Cybercriminals, last November, attacked India's top public health institute, AIIMS Delhi, paralyzing the institution's ability to deliver basic medical care to tens of thousands of patients.
The cyberattack had rendered the AIIMS e-hospital system inoperable, including, among other things, the generation of laboratory reports, the smart lab, and appointments and registration at outpatient departments (OPDs). Long waiting lines and mishandling of emergency cases were caused by the disruptions. The institute claimed that a ransomware assault had corrupted all files kept on the hospital's primary and backup systems.
Around four crore patient profiles, including private information and VIPs' medical records, were taken hostage by the culprits. The hacked databases include administrative data on blood donors, ambulances, vaccines, caretakers, employee login passwords, and Personally Identifiable Information (PII) of patients and healthcare professionals.
The attack's scope and threat were so great that other organizations, including the Delhi Police, the CERT of the Centre, the Ministry of Home Affairs, and even the National Investigation Agency, have joined the investigation. They haven't been able to solve the case, though. The attack, though significant, occurred less than a month after AIIMS declared it would go paperless starting on January 1, 2023, and go digital by April 2023.
The AIIMS incident is not unique, though. The Indian healthcare industry was the second most attacked globally, according to cyber security watchdog CloudSEK. The company's research revealed that during the pandemic, cyberattacks on health organizations increased dramatically. According to their report, "the number of cyberattacks on the industry increased by 95.34 percent in the first four months of 2022 compared to the same time in 2021."

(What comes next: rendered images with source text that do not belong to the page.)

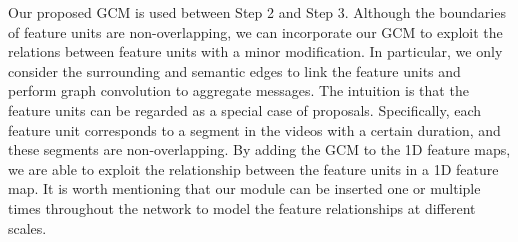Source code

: \documentclass[10pt,journal,compsoc]{IEEEtran}
\begin{document}
	Our proposed GCM is used between Step 2 and Step 3. 
	Although the boundaries of feature units are non-overlapping, we can incorporate our GCM to exploit the relations between feature units with a minor modification. 
	In particular, we only consider the surrounding and semantic edges to link the feature units and perform graph convolution to aggregate messages. The intuition is that the feature units can be regarded as a special case of proposals. Specifically, each feature unit corresponds to a segment in the videos with a certain duration, and these segments are non-overlapping. By adding the GCM to the 1D feature maps, we are able to exploit the relationship between the feature units in a 1D feature map. 
	It is worth mentioning that our module can be inserted one or multiple times throughout the network to model the feature relationships at different scales.
	
	
	
	
	
	
	
	
\end{document}
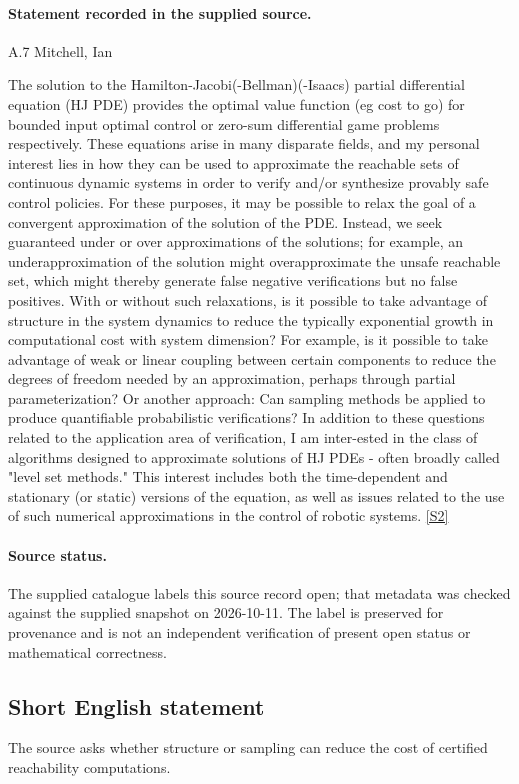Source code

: \documentclass[11pt]{article}
\begin{document}
\paragraph{Statement recorded in the supplied source.}
A.7 Mitchell, Ian

The solution to the Hamilton-Jacobi(-Bellman)(-Isaacs) partial differential equation (HJ PDE) provides the optimal value function (eg cost to go) for bounded input optimal control or zero-sum differential game problems respectively. These equations arise in many disparate fields, and my personal interest lies in how they can be used to approximate the reachable sets of continuous dynamic systems in order to verify and/or synthesize provably safe control policies. For these purposes, it may be possible to relax the goal of a convergent approximation of the solution of the PDE. Instead, we seek guaranteed under or over approximations of the solutions; for example, an underapproximation of the solution might overapproximate the unsafe reachable set, which might thereby generate false negative verifications but no false positives. With or without such relaxations, is it possible to take advantage of structure in the system dynamics to reduce the typically exponential growth in computational cost with system dimension? For example, is it possible to take advantage of weak or linear coupling between certain components to reduce the degrees of freedom needed by an approximation, perhaps through partial parameterization? Or another approach: Can sampling methods be applied to produce quantifiable probabilistic verifications? In addition to these questions related to the application area of verification, I am inter-ested in the class of algorithms designed to approximate solutions of HJ PDEs - often broadly called "level set methods." This interest includes both the time-dependent and stationary (or static) versions of the equation, as well as issues related to the use of such numerical approximations in the control of robotic systems. \href{https://aimath.org/WWN/optimalcontrol/optimalcontrol.pdf}{[S2]}
\paragraph{Source status.}
The supplied catalogue labels this source record open; that metadata was checked against the supplied snapshot on 2026-10-11. The label is preserved for provenance and is not an independent verification of present open status or mathematical correctness.
\subsection{Short English statement}
The source asks whether structure or sampling can reduce the cost of certified reachability computations.
\end{document}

A software security firm called Indusface claims that its clientele in the global healthcare industry has experienced more than one million cyberattacks of all kinds. Of them, 278,000 attacks were reported in India only.
There is hardly any general public understanding of cyber safety. Most people are unaware of the importance of their personal information or the security risks that could result from unauthorized access to it. One can speculate on how having their voter ID card or Aadhaar number made public might impact them.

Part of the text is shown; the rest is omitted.